Collected data
= Beginning of Section =

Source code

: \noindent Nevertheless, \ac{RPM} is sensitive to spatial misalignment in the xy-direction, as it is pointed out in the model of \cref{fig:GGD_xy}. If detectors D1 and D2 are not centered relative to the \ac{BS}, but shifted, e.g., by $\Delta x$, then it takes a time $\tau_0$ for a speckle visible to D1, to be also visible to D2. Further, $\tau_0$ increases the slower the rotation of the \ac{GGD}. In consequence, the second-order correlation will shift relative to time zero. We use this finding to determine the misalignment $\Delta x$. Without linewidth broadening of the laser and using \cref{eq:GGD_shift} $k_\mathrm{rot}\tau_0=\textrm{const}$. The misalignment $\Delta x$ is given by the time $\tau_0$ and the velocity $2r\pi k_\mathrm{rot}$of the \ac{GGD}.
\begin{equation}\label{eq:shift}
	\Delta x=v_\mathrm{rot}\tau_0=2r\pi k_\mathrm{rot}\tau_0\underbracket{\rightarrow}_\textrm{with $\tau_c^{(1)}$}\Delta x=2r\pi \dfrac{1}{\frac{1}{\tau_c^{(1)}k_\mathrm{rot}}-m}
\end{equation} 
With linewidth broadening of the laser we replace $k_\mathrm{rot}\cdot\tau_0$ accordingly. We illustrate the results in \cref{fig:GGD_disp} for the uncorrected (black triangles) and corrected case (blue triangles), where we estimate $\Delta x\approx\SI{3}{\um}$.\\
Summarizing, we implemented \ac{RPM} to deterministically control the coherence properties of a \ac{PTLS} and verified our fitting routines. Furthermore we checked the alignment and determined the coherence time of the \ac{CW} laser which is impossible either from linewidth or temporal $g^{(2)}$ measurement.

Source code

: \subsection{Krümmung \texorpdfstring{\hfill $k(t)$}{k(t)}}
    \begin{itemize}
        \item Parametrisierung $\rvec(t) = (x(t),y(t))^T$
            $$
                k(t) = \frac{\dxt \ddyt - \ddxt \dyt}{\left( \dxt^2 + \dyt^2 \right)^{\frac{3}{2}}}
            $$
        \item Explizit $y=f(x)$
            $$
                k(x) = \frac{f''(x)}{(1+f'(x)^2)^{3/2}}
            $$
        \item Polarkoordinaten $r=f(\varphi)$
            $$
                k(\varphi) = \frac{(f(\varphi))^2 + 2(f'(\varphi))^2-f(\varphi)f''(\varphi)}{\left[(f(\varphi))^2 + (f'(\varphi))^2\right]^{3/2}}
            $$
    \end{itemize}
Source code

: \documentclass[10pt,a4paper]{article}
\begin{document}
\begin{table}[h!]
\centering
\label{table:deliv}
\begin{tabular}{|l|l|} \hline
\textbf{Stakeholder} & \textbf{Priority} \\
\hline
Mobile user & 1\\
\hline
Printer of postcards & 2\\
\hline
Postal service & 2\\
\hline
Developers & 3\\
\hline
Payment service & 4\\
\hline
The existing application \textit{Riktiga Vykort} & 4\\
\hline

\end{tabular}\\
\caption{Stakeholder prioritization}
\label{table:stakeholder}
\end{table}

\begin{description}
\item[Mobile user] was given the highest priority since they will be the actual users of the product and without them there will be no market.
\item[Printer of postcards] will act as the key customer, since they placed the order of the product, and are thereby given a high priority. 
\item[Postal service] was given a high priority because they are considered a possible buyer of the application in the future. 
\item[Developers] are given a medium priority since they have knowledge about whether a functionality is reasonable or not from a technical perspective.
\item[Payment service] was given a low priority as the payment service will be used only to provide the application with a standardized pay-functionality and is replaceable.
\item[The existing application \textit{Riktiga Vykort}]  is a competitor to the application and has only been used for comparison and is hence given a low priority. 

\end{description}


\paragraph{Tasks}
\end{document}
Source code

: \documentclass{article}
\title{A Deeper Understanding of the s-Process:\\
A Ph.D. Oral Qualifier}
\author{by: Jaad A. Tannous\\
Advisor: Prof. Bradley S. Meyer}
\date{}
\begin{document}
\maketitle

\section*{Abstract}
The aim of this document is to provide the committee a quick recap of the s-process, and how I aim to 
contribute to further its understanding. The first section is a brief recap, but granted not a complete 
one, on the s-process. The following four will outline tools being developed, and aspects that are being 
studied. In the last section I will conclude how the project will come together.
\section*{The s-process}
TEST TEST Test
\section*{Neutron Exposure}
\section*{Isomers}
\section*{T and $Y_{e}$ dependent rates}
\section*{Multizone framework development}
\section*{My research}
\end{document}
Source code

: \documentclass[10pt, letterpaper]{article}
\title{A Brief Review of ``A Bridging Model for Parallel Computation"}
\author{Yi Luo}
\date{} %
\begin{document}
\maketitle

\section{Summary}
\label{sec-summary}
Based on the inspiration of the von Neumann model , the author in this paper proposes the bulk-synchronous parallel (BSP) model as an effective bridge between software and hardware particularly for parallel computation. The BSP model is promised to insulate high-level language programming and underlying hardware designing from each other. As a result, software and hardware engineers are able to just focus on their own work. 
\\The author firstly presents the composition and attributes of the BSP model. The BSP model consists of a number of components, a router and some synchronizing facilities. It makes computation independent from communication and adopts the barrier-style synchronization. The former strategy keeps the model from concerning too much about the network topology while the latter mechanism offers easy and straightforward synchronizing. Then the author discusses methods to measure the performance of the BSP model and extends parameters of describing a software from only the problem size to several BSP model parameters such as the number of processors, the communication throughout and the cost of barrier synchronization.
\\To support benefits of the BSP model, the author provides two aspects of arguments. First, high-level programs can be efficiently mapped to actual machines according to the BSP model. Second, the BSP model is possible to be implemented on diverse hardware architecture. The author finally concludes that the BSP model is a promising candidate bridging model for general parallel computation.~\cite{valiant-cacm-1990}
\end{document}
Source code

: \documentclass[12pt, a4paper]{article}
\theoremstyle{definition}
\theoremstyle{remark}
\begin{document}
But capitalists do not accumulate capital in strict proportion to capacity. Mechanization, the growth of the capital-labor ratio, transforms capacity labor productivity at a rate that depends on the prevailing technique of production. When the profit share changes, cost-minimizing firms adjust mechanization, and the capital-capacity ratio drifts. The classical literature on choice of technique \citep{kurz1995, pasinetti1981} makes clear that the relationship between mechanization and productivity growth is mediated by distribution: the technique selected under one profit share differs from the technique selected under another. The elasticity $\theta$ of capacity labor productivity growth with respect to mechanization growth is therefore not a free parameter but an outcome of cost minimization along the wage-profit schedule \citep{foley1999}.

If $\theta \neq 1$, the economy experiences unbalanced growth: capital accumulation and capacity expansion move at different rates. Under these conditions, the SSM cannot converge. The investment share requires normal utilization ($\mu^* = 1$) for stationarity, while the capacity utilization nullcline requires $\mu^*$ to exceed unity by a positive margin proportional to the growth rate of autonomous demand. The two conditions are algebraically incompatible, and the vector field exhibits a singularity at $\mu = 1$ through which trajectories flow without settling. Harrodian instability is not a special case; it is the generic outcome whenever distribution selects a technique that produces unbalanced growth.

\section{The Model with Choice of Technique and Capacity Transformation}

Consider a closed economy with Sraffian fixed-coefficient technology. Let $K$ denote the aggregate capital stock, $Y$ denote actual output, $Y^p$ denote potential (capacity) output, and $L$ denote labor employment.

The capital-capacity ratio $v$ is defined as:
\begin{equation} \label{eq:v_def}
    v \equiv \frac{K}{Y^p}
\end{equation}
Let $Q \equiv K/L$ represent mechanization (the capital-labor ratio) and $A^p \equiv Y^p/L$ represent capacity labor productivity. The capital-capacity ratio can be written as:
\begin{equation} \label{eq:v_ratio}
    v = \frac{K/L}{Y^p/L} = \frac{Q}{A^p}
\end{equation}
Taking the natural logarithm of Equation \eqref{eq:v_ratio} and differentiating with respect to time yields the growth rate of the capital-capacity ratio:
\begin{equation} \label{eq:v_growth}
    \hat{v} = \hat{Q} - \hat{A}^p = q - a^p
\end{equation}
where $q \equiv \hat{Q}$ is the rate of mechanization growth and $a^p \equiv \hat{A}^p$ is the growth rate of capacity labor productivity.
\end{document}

= End of Section =

§ **Directions**: Nothing but the lines from the top of the records down to the line with "With linewidth broadening" belongs in the answer; repeat them exactly.

§ **Your solution**:
Source code

: \noindent Nevertheless, \ac{RPM} is sensitive to spatial misalignment in the xy-direction, as it is pointed out in the model of \cref{fig:GGD_xy}. If detectors D1 and D2 are not centered relative to the \ac{BS}, but shifted, e.g., by $\Delta x$, then it takes a time $\tau_0$ for a speckle visible to D1, to be also visible to D2. Further, $\tau_0$ increases the slower the rotation of the \ac{GGD}. In consequence, the second-order correlation will shift relative to time zero. We use this finding to determine the misalignment $\Delta x$. Without linewidth broadening of the laser and using \cref{eq:GGD_shift} $k_\mathrm{rot}\tau_0=\textrm{const}$. The misalignment $\Delta x$ is given by the time $\tau_0$ and the velocity $2r\pi k_\mathrm{rot}$of the \ac{GGD}.
\begin{equation}\label{eq:shift}
	\Delta x=v_\mathrm{rot}\tau_0=2r\pi k_\mathrm{rot}\tau_0\underbracket{\rightarrow}_\textrm{with $\tau_c^{(1)}$}\Delta x=2r\pi \dfrac{1}{\frac{1}{\tau_c^{(1)}k_\mathrm{rot}}-m}
\end{equation} 
With linewidth broadening of the laser we replace $k_\mathrm{rot}\cdot\tau_0$ accordingly. We illustrate the results in \cref{fig:GGD_disp} for the uncorrected (black triangles) and corrected case (blue triangles), where we estimate $\Delta x\approx\SI{3}{\um}$.\\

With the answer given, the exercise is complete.